The Wicked + The Divine, Volume 1The Wicked + The Divine, Volume 1: The Faust Act

Written by: Kieron Gillen
Illustrated by: Jamie McKelvie
Colored by: Matt Wilson

Published: November 12th 2014
Publisher: Image Comics
Genre(s): Fantasy, Graphic Novel
Format: Paperback
Length: 144 pages

The Wicked + The Divine takes celebrity worship to an extreme and imagines a world where the gods reincarnate in human form once every ninety years, oftentimes as the biggest stars of their generation. They are always young, beautiful, famous (or infamous) and dead within two years. Our window into the lives of the “pantheon” is Laura, a seventeen-year-old Londoner with a fan-girl crush on nearly every member.

When Laura faints at a concert performance given by a god named Amaterasu, Lucifer – incarnated here as a blonde girl with an androgynous Bowie look – takes her backstage and irrevocably tangles her life with the affairs of the gods. Laura’s time backstage ends quickly thanks to an assassination attempt on the gods, which Lucifer foils by snapping her fingers and exploding some heads. This results in Lucifer’s arrest and trial, and Laura decides that she has to do everything she can to help her idol, no matter the danger.

Before I get into the writing, I think I should state for the record that I absolutely love Jamie McKelvie’s art, which the best part of this book by far. The lines are bold and strong, and his style is so distinctive that I can identify it immediately when I come across his work. Combine McKelvie’s lines with Matt Wilson’s vibrant coloring and you’ve got a book that is absolutely gorgeous to behold. That said, The Wicked + The Divine isn’t just a pretty face; it’s also exceedingly British and peppered with Kieron Gillen’s wicked sense of humor throughout. The problem is that the story is a bit muddled and the plotting occasionally feels rushed.

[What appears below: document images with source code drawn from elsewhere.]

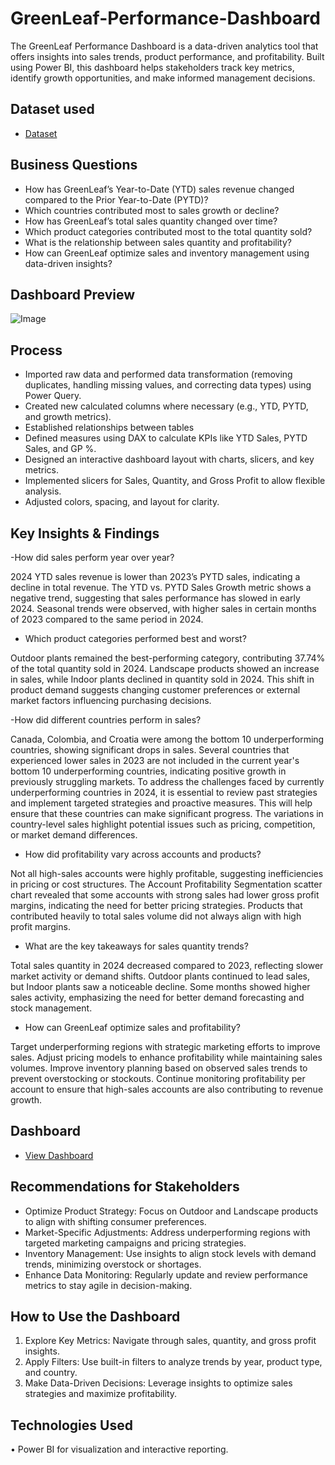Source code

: # GreenLeaf-Performance-Dashboard
The GreenLeaf Performance Dashboard is a data-driven analytics tool that offers insights into sales trends, product performance, and profitability. Built using Power BI, this dashboard helps stakeholders track key metrics, identify growth opportunities, and make informed management decisions.


## Dataset used
- <a href="https://github.com/GeniDT/GreenLeaf-Performance-Dashboard/blob/main/Plant_DTS.xlsx">Dataset</a>


## Business Questions
- How has GreenLeaf’s Year-to-Date (YTD) sales revenue changed compared to the Prior Year-to-Date (PYTD)?
- Which countries contributed most to sales growth or decline?
- How has GreenLeaf’s total sales quantity changed over time?
- Which product categories contributed most to the total quantity sold?
- What is the relationship between sales quantity and profitability?
- How can GreenLeaf optimize sales and inventory management using data-driven insights?

## Dashboard Preview
![Image](https://github.com/user-attachments/assets/247c16b1-f676-4a23-988b-bc797d2493b8)


## Process
- Imported raw data and performed data transformation (removing duplicates, handling missing values, and correcting data types) using Power Query.
- Created new calculated columns where necessary (e.g., YTD, PYTD, and growth metrics).
- Established relationships between tables 
- Defined measures using DAX to calculate KPIs like YTD Sales, PYTD Sales, and GP %.
- Designed an interactive dashboard layout with charts, slicers, and key metrics.
- Implemented slicers for Sales, Quantity, and Gross Profit to allow flexible analysis.
- Adjusted colors, spacing, and layout for clarity.


## Key Insights & Findings
-How did sales perform year over year?

2024 YTD sales revenue is lower than 2023’s PYTD sales, indicating a decline in total revenue.
The YTD vs. PYTD Sales Growth metric shows a negative trend, suggesting that sales performance has slowed in early 2024.
Seasonal trends were observed, with higher sales in certain months of 2023 compared to the same period in 2024.

- Which product categories performed best and worst?

Outdoor plants remained the best-performing category, contributing 37.74% of the total quantity sold in 2024.
Landscape products showed an increase in sales, while Indoor plants declined in quantity sold in 2024.
This shift in product demand suggests changing customer preferences or external market factors influencing purchasing decisions.

-How did different countries perform in sales?

Canada, Colombia, and Croatia were among the bottom 10 underperforming countries, showing significant drops in sales.
Several countries that experienced lower sales in 2023 are not included in the 
current year's bottom 10 underperforming countries, indicating positive growth in previously struggling markets. To address the challenges faced by currently underperforming countries in 2024, it is essential to review past strategies and implement targeted strategies and proactive measures. This will help ensure that these countries can make significant progress.
The variations in country-level sales highlight potential issues such as pricing, competition, or market demand differences.

- How did profitability vary across accounts and products?

Not all high-sales accounts were highly profitable, suggesting inefficiencies in pricing or cost structures.
The Account Profitability Segmentation scatter chart revealed that some accounts with strong sales had lower gross profit margins, indicating the need for better pricing strategies.
Products that contributed heavily to total sales volume did not always align with high profit margins.

- What are the key takeaways for sales quantity trends?

Total sales quantity in 2024 decreased compared to 2023, reflecting slower market activity or demand shifts.
Outdoor plants continued to lead sales, but Indoor plants saw a noticeable decline.
Some months showed higher sales activity, emphasizing the need for better demand forecasting and stock management.

- How can GreenLeaf optimize sales and profitability?

Target underperforming regions with strategic marketing efforts to improve sales.
Adjust pricing models to enhance profitability while maintaining sales volumes.
Improve inventory planning based on observed sales trends to prevent overstocking or stockouts.
Continue monitoring profitability per account to ensure that high-sales accounts are also contributing to revenue growth.


## Dashboard
- <a href="https://github.com/GeniDT/GreenLeaf-Performance-Dashboard/blob/main/Performaance%20Dashboard.pbix">View Dashboard</a>

## Recommendations for Stakeholders
-	Optimize Product Strategy: Focus on Outdoor and Landscape products to align with shifting consumer preferences.
-	Market-Specific Adjustments: Address underperforming regions with targeted marketing campaigns and pricing strategies.
-	Inventory Management: Use insights to align stock levels with demand trends, minimizing overstock or shortages.
-	Enhance Data Monitoring: Regularly update and review performance metrics to stay agile in decision-making.

## How to Use the Dashboard
1.	Explore Key Metrics: Navigate through sales, quantity, and gross profit insights.
2.	Apply Filters: Use built-in filters to analyze trends by year, product type, and country.
3.	Make Data-Driven Decisions: Leverage insights to optimize sales strategies and maximize profitability.
   
## Technologies Used
•	Power BI for visualization and interactive reporting.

Laura’s introduction to the world of the gods feels a bit arbitrary; Lucifer picks her out of a pile of fainted teenagers and then she’s neck-deep in weirdness and danger. I never quite bought into the idea that a seventeen year-old super-fan could do anything significant to help a group of supposedly all-powerful gods or that any one of them would ever rely on her for help. Lucifer reads more as a teenager play-acting the part of a butch bad girl and not the Lord of Darkness, but it still rings a bit false when Laura keeps insisting that The Devil Herself desperately needs her help.

Despite these hiccups, I did enjoy reading the first volume of The Wicked + The Divine, and I do think I’ll check out more volumes in the future. I just hope that the story gets a little tighter as the series continues and that Laura has a more active, crucial part in events as they unfold.

REALLY LIKED IT
REALLY LIKED IT

Full disclosure: I received a free review copy of this book from Net Galley.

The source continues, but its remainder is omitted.